Saved data entries:
######

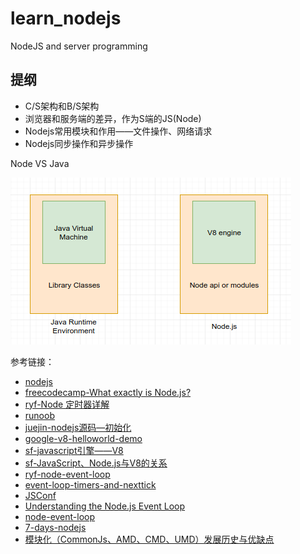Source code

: # learn_nodejs
NodeJS and server programming

## 提纲

- C/S架构和B/S架构
- 浏览器和服务端的差异，作为S端的JS(Node)
- Nodejs常用模块和作用——文件操作、网络请求
- Nodejs同步操作和异步操作

Node VS Java

![node vs java](./static/images/nodevsjava.png)

参考链接：

- [nodejs](https://nodejs.org/docs/latest/api/perf_hooks.html)
- [freecodecamp-What exactly is Node.js?](https://medium.freecodecamp.org/what-exactly-is-node-js-ae36e97449f5)
- [ryf-Node 定时器详解](http://www.ruanyifeng.com/blog/2018/02/node-event-loop.html)
- [runoob](http://www.runoob.com/nodejs/nodejs-buffer.html)
- [juejin-nodejs源码—初始化](https://juejin.im/post/5b93fdd76fb9a05cf7157525)
- [google-v8-helloworld-demo](https://chromium.googlesource.com/v8/v8/+/master/samples/hello-world.cc)
- [sf-javascript引擎——V8](https://segmentfault.com/a/1190000014370171)
- [sf-JavaScript、Node.js与V8的关系](https://segmentfault.com/a/1190000014722508)
- [ryf-node-event-loop](http://www.ruanyifeng.com/blog/2018/02/node-event-loop.html)
- [event-loop-timers-and-nexttick](https://nodejs.org/en/docs/guides/event-loop-timers-and-nexttick/)
- [JSConf](https://www.youtube.com/watch?v=8aGhZQkoFbQ)
- [Understanding the Node.js Event Loop](https://nodesource.com/blog/understanding-the-nodejs-event-loop/)
- [node-event-loop](https://flaviocopes.com/node-event-loop/)
- [7-days-nodejs](https://nqdeng.github.io/7-days-nodejs/#4.1)
- [模块化（CommonJs、AMD、CMD、UMD）发展历史与优缺点](https://www.cnblogs.com/iceJava/p/5399715.html)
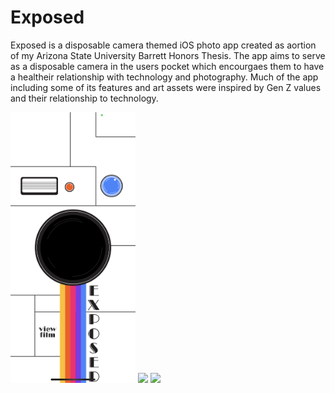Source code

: # Exposed

Exposed is a disposable camera themed iOS photo app created as aortion of my Arizona State University Barrett Honors Thesis. The app aims to serve as a disposable camera in the users pocket which encourgaes them to have a healtheir relationship with technology and photography. Much of the app including some of its features and art assets were inspired by Gen Z values and their relationship to technology.

<img  src="homeScreen.PNG" border="0" width="200">

<img  src="photoExposed.heic" border="0">

<img  src="photoIOS.heic" border="0">


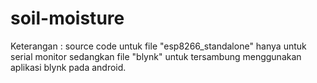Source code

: # soil-moisture

Keterangan :
source code untuk file "esp8266_standalone" hanya untuk serial monitor sedangkan file "blynk" untuk tersambung menggunakan aplikasi blynk pada android.
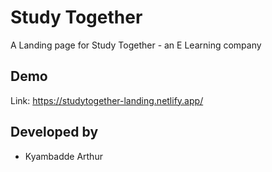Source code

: # Study Together

A Landing page for Study Together - an E Learning company

## Demo

Link: https://studytogether-landing.netlify.app/

## Developed by

- Kyambadde Arthur
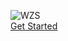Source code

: ![WZS](https://github.com/stubbornwdb/MyNotes/tree/master/assets/g2.jpg)
<br>
[Get Started](README.md)

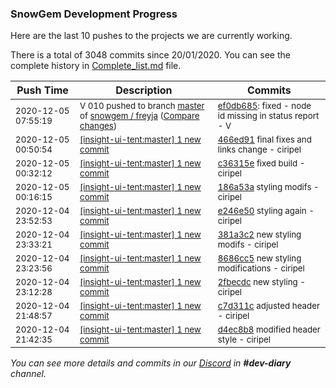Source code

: 
### SnowGem Development Progress

Here are the last 10 pushes to the projects we are currently working.

There is a total of 3048 commits since 20/01/2020. You can see the complete history in
 [Complete_list.md](Complete_list.md) file.

| Push Time | Description | Commits |
| --- | --- | --- |
| <sub>2020-12-05 07:55:19</sub> | <sub>V 010 pushed to branch [master](https://gitlab.com/snowgem/freyja/commits/master) of [snowgem / freyja](https://gitlab.com/snowgem/freyja) ([Compare changes](https://gitlab.com/snowgem/freyja/compare/88ddcfab66d6d4da0895f87c122c6072b4151625...ef0db685dd97466369030f56c1aa64d178d05c13))</sub> | <sub>[ef0db685](https://gitlab.com/snowgem/freyja/-/commit/ef0db685dd97466369030f56c1aa64d178d05c13): fixed - node id missing in status report - V</sub> |
| <sub>2020-12-05 00:50:54</sub> | <sub>[[insight-ui-tent:master] 1 new commit](https://github.com/TENTOfficial/insight-ui-tent/commit/466ed916c1d8277a91f0f4f396e99c31998f0838)</sub> | <sub>[466ed91](https://github.com/TENTOfficial/insight-ui-tent/commit/466ed916c1d8277a91f0f4f396e99c31998f0838) final fixes and links change - ciripel</sub> |
| <sub>2020-12-05 00:32:12</sub> | <sub>[[insight-ui-tent:master] 1 new commit](https://github.com/TENTOfficial/insight-ui-tent/commit/c36315e5c7570b50a29e9505e39e8f6d1b4f853e)</sub> | <sub>[c36315e](https://github.com/TENTOfficial/insight-ui-tent/commit/c36315e5c7570b50a29e9505e39e8f6d1b4f853e) fixed build - ciripel</sub> |
| <sub>2020-12-05 00:16:15</sub> | <sub>[[insight-ui-tent:master] 1 new commit](https://github.com/TENTOfficial/insight-ui-tent/commit/186a53afb12b9fb6cdd10cb0c538d42d10766e0d)</sub> | <sub>[186a53a](https://github.com/TENTOfficial/insight-ui-tent/commit/186a53afb12b9fb6cdd10cb0c538d42d10766e0d) styling modifs - ciripel</sub> |
| <sub>2020-12-04 23:52:53</sub> | <sub>[[insight-ui-tent:master] 1 new commit](https://github.com/TENTOfficial/insight-ui-tent/commit/e246e50ce55e17c3a7c9787a055a88db90b584b9)</sub> | <sub>[e246e50](https://github.com/TENTOfficial/insight-ui-tent/commit/e246e50ce55e17c3a7c9787a055a88db90b584b9) styling again - ciripel</sub> |
| <sub>2020-12-04 23:33:21</sub> | <sub>[[insight-ui-tent:master] 1 new commit](https://github.com/TENTOfficial/insight-ui-tent/commit/381a3c2b291456b32376ae42b24625987f343dd3)</sub> | <sub>[381a3c2](https://github.com/TENTOfficial/insight-ui-tent/commit/381a3c2b291456b32376ae42b24625987f343dd3) new styling modifs - ciripel</sub> |
| <sub>2020-12-04 23:23:56</sub> | <sub>[[insight-ui-tent:master] 1 new commit](https://github.com/TENTOfficial/insight-ui-tent/commit/8686cc50d6ace2b061d5eb3ca02c053bff40d1f2)</sub> | <sub>[8686cc5](https://github.com/TENTOfficial/insight-ui-tent/commit/8686cc50d6ace2b061d5eb3ca02c053bff40d1f2) new styling modifications - ciripel</sub> |
| <sub>2020-12-04 23:12:28</sub> | <sub>[[insight-ui-tent:master] 1 new commit](https://github.com/TENTOfficial/insight-ui-tent/commit/2fbecdc1e658addae1dc1486e0062d70a61d3b73)</sub> | <sub>[2fbecdc](https://github.com/TENTOfficial/insight-ui-tent/commit/2fbecdc1e658addae1dc1486e0062d70a61d3b73) new styling - ciripel</sub> |
| <sub>2020-12-04 21:48:57</sub> | <sub>[[insight-ui-tent:master] 1 new commit](https://github.com/TENTOfficial/insight-ui-tent/commit/c7d311ce30250554cea087213a18ae4894cbdb43)</sub> | <sub>[c7d311c](https://github.com/TENTOfficial/insight-ui-tent/commit/c7d311ce30250554cea087213a18ae4894cbdb43) adjusted header - ciripel</sub> |
| <sub>2020-12-04 21:42:35</sub> | <sub>[[insight-ui-tent:master] 1 new commit](https://github.com/TENTOfficial/insight-ui-tent/commit/d4ec8b85be5e9d85ccdf1985604b762c73fe7890)</sub> | <sub>[d4ec8b8](https://github.com/TENTOfficial/insight-ui-tent/commit/d4ec8b85be5e9d85ccdf1985604b762c73fe7890) modified header style - ciripel</sub> |

_You can see more details and commits in our [Discord](https://discord.gg/zumGnbg) in **#dev-diary** channel._
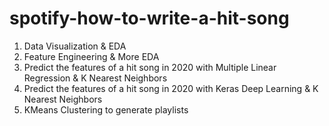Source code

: # spotify-how-to-write-a-hit-song


1) Data Visualization & EDA
2) Feature Engineering & More EDA
3) Predict the features of a hit song in 2020 with Multiple Linear Regression & K Nearest Neighbors
4) Predict the features of a hit song in 2020 with Keras Deep Learning & K Nearest Neighbors
5) KMeans Clustering to generate playlists
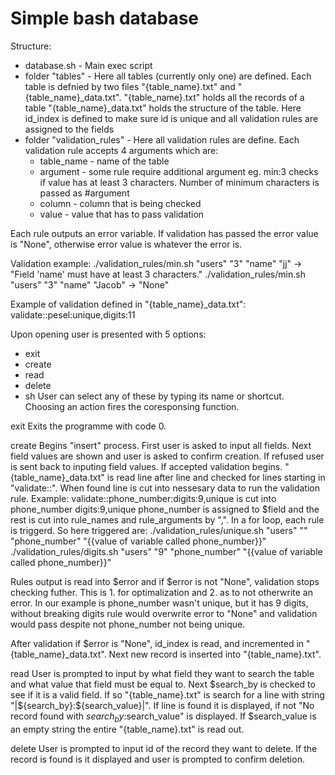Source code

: # Simple bash database

Structure:
  - database.sh - Main exec script
  - folder "tables" - Here all tables (currently only one) are defined. Each table is defnied by two files "{table_name}.txt" and "{table_name}_data.txt".
     "{table_name}.txt" holds all the records of a table
     "{table_name}_data.txt" holds the structure of the table. Here id_index is defined to make sure id is unique and all validation rules are assigned to the fields
  - folder "validation_rules" - Here all validation rules are define. Each validation rule accepts 4 arguments which are:
    - table_name - name of the table
    - argument - some rule require additional argument eg. min:3 checks if value has at least 3 characters. Number of minimum characters is passed as #argument
    - column - column that is being checked
    - value - value that has to pass validation

  Each rule outputs an error variable. If validation has passed the error value is "None", otherwise error value is whatever the error is.
  
  Validation example:
   ./validation_rules/min.sh "users" "3" "name" "jj" -> "Field 'name' must have at least 3 characters."
   ./validation_rules/min.sh "users" "3" "name" "Jacob" -> "None"

   Example of validation defined in "{table_name}_data.txt":
   validate::pesel:unique,digits:11

Upon opening user is presented with 5 options:
 - exit
 - create
 - read
 - delete
 - sh
User can select any of these by typing its name or shortcut. Choosing an action fires the coresponsing function.

exit
  Exits the programme with code 0.

create
  Begins "insert" process. First user is asked to input all fields. Next field values are shown and user is asked to confirm creation. If refused user is sent back to inputing field values. 
  If accepted validation begins. "{table_name}_data.txt" is read line after line and checked for lines starting in "validate::". When found line is cut into nessesary data to run the validation rule.
  Example:
  validate::phone_number:digits:9,unique
  is cut into
  phone_number digits:9,unique
  phone_number is assigned to $field and the rest is cut into rule_names and rule_arguments by ",". In a for loop, each rule is triggerd. So here triggered are:
  ./validation_rules/unique.sh "users" "" "phone_number" "{{value of variable called phone_number}}"
  ./validation_rules/digits.sh "users" "9" "phone_number" "{{value of variable called phone_number}}"

  Rules output is read into $error and if $error is not "None", validation stops checking futher. This is 1. for optimalization and 2. as to not otherwrite an error. 
  In our example is phone_number wasn't unique, but it has 9 digits, without breaking digits rule would overwrite error to "None" and validation would pass despite not phone_number not being unique.

  After validation if $error is "None", id_index is read, and incremented in "{table_name}_data.txt". Next new record is inserted into "{table_name}.txt".

read
  User is prompted to input by what field they want to search the table and what value that field must be equal to.
  Next $search_by is checked to see if it is a valid field. If so "{table_name}.txt" is search for a line with string "|${search_by}:${search_value}|".
  If line is found it is displayed, if not "No record found with $search_by:$search_value" is displayed. If $search_value is an empty string the entire "{table_name}.txt" is read out.

delete
  User is prompted to input id of the record they want to delete. If the record is found is it displayed and user is prompted to confirm deletion.
  
  
  
  

  
  
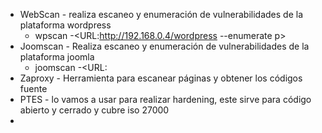 * WebScan - realiza escaneo y enumeración de vulnerabilidades de la plataforma wordpress
	* wpscan -<URL:http://192.168.0.4/wordpress --enumerate p>
* Joomscan - Realiza escaneo y enumeración de vulnerabilidades de la plataforma joomla
	* joomscan -<URL:
* Zaproxy - Herramienta para escanear páginas y obtener los códigos fuente
* PTES - lo vamos a usar para realizar hardening, este sirve para código abierto y cerrado y cubre iso 27000
* 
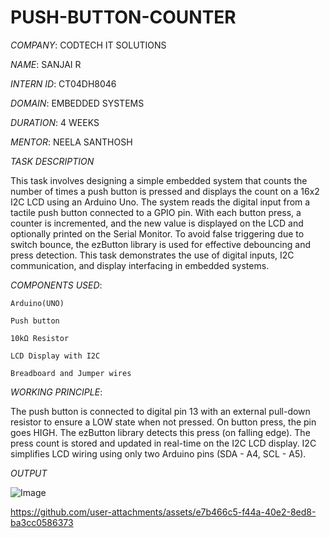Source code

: # PUSH-BUTTON-COUNTER

*COMPANY*: CODTECH IT SOLUTIONS

*NAME*: SANJAI R

*INTERN ID*: CT04DH8046

*DOMAIN*: EMBEDDED SYSTEMS

*DURATION*: 4 WEEKS

*MENTOR*: NEELA SANTHOSH

*TASK DESCRIPTION*
  
This task involves designing a simple embedded system that counts the number of times a push button is pressed and displays the count on a 16x2 I2C LCD using an Arduino Uno.
The system reads the digital input from a tactile push button connected to a GPIO pin. With each button press, a counter is incremented, and the new value is displayed on the LCD and optionally printed on the Serial Monitor. To avoid false triggering due to switch bounce, the ezButton library is used for effective debouncing and press detection.
This task demonstrates the use of digital inputs, I2C communication, and display interfacing in embedded systems.

*COMPONENTS USED*:
   
    Arduino(UNO)

    Push button

    10kΩ Resistor

    LCD Display with I2C

    Breadboard and Jumper wires

*WORKING PRINCIPLE*:

The push button is connected to digital pin 13 with an external pull-down resistor to ensure a LOW state when not pressed.
On button press, the pin goes HIGH. The ezButton library detects this press (on falling edge).
The press count is stored and updated in real-time on the I2C LCD display.
I2C simplifies LCD wiring using only two Arduino pins (SDA - A4, SCL - A5).

*OUTPUT*

![Image](https://github.com/user-attachments/assets/08f3d6d8-5dc0-47c3-bb69-794c4eae0c36)

https://github.com/user-attachments/assets/e7b466c5-f44a-40e2-8ed8-ba3cc0586373
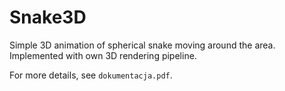 # Snake3D
Simple 3D animation of spherical snake moving around the area. Implemented with own 3D rendering pipeline.

For more details, see `dokumentacja.pdf`.
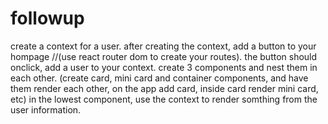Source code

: # followup

create a context for a user. after creating the context, add a button to your hompage 
//(use react router dom to create your routes).
the button should onclick, add a user to your context.
create 3 components and nest them in each other. (create card, mini card and container components, and have them render each other, on the app add card, inside card render mini card, etc)
in the lowest component, use the context to render somthing from the user information.
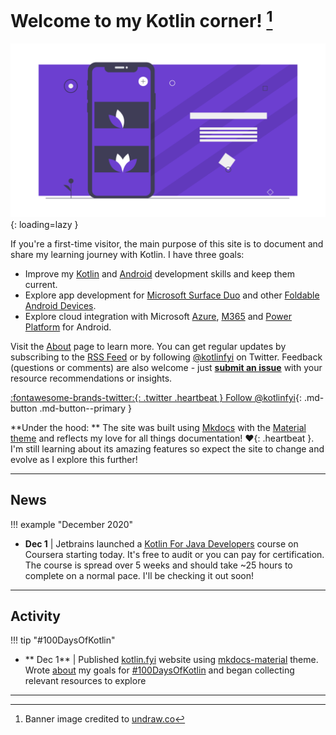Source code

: # Welcome to my Kotlin corner! [^1] 

![Mobile Phone Image Credited to undraw.co.](assets/img/banner.png){: loading=lazy }
[^1]: Banner image credited to [undraw.co](https://undraw.co/)

If you're a first-time visitor, the main purpose of this site is to document and share my learning journey with Kotlin. I have three goals: 

 * Improve my [Kotlin](https://kotlinlang.org/docs/reference/) and [Android](https://developer.android.com/kotlin) development skills and keep them current.
 * Explore app development for [Microsoft Surface Duo](https://docs.microsoft.com/en-us/dual-screen/?WT.mc_id=mobile-9644-ninarasi) and other [Foldable Android Devices](https://developer.android.com/guide/topics/ui/foldables).
 * Explore cloud integration with Microsoft [Azure](https://docs.microsoft.com/en-us/azure/?product=featured&WT.mc_id=mobile-9644-ninarasi), [M365](https://docs.microsoft.com/en-us/microsoft-365/?view=o365-worldwide&WT.mc_id=mobile-9644-ninarasi) and [Power Platform](https://docs.microsoft.com/en-us/power-platform/?WT.mc_id=mobile-9644-ninarasi) for Android. 

Visit the [About](home/about) page to learn more. You can get regular updates by subscribing to the [RSS Feed](feed_rss_created.xml) or by following [@kotlinfyi](https://twitter.com/kotlinfyi) on Twitter. Feedback (questions or comments) are also welcome - just **[submit an issue](https://github.com/Mobile-Design-Dev/kotlin-fyi/issues/new)** with your resource recommendations or insights.

[:fontawesome-brands-twitter:{: .twitter .heartbeat }  Follow @kotlinfyi](https://twitter.com/kotlinfyi){: .md-button .md-button--primary }

**Under the hood: **
The site was built using [Mkdocs](https://mkdocs.org) with the [Material theme](https://squidfunk.github.io/mkdocs-material/) and reflects my love for all things documentation! :heart:{: .heartbeat }. I'm still learning about its amazing features so expect the site to change and evolve as I explore this further!

---

## News

!!! example "December 2020"

 * **Dec 1** |  Jetbrains launched a [Kotlin For Java Developers](https://www.coursera.org/learn/kotlin-for-java-developers) course on Coursera starting today. It's free to audit or you can pay for certification. The course is spread over 5 weeks and should take ~25 hours to complete on a normal pace. I'll be checking it out soon!

---

## Activity


!!! tip "#100DaysOfKotlin"

 * ** Dec 1** | Published [kotlin.fyi](https://kotlin.fyi) website using [mkdocs-material](https://squidfunk.github.io/mkdocs-material/) theme. Wrote [about](home/about) my goals for [#100DaysOfKotlin](home/100Days) and began collecting relevant resources to explore

---
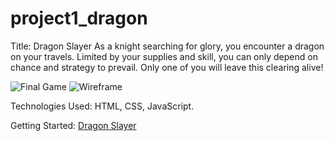 # project1_dragon

Title: Dragon Slayer
As a knight searching for glory, you encounter a dragon on your travels. Limited by your supplies and skill, you can only depend on chance and strategy to prevail. Only one of you will leave this clearing alive!

![Final Game](/project1_dragon/final_screenshot.png?raw=true)
![Wireframe](/project1_dragon/wireframe.jpg?raw=true "wireframe")

Technologies Used: HTML, CSS, JavaScript.

Getting Started: [Dragon Slayer](https://n8dizonmustard.github.io/project_dragon/)
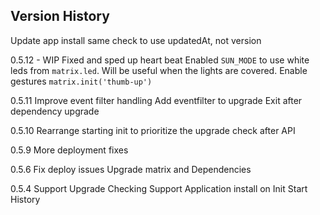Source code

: ## Version History

Update app install same check to use updatedAt, not version

0.5.12 - WIP
Fixed and sped up heart beat
Enabled `SUN_MODE` to use white leds from `matrix.led`. Will be useful when the lights are covered.
Enable gestures `matrix.init('thumb-up')`

0.5.11
Improve event filter handling
Add eventfilter to upgrade
Exit after dependency upgrade

0.5.10
Rearrange starting init to prioritize the upgrade check after API

0.5.9
More deployment fixes

0.5.6
Fix deploy issues
Upgrade matrix and Dependencies


0.5.4
Support Upgrade Checking
Support Application install on Init
Start History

######

__Problem statement__: Copy out exactly, with no pictures, the lines of the data from the first one through the line bearing "- [sf-javascript引擎——".

__Response to the exercise__:
Source code

: # learn_nodejs
NodeJS and server programming

## 提纲

- C/S架构和B/S架构
- 浏览器和服务端的差异，作为S端的JS(Node)
- Nodejs常用模块和作用——文件操作、网络请求
- Nodejs同步操作和异步操作

Node VS Java

![node vs java](./static/images/nodevsjava.png)

参考链接：

- [nodejs](https://nodejs.org/docs/latest/api/perf_hooks.html)
- [freecodecamp-What exactly is Node.js?](https://medium.freecodecamp.org/what-exactly-is-node-js-ae36e97449f5)
- [ryf-Node 定时器详解](http://www.ruanyifeng.com/blog/2018/02/node-event-loop.html)
- [runoob](http://www.runoob.com/nodejs/nodejs-buffer.html)
- [juejin-nodejs源码—初始化](https://juejin.im/post/5b93fdd76fb9a05cf7157525)
- [google-v8-helloworld-demo](https://chromium.googlesource.com/v8/v8/+/master/samples/hello-world.cc)
- [sf-javascript引擎——V8](https://segmentfault.com/a/1190000014370171)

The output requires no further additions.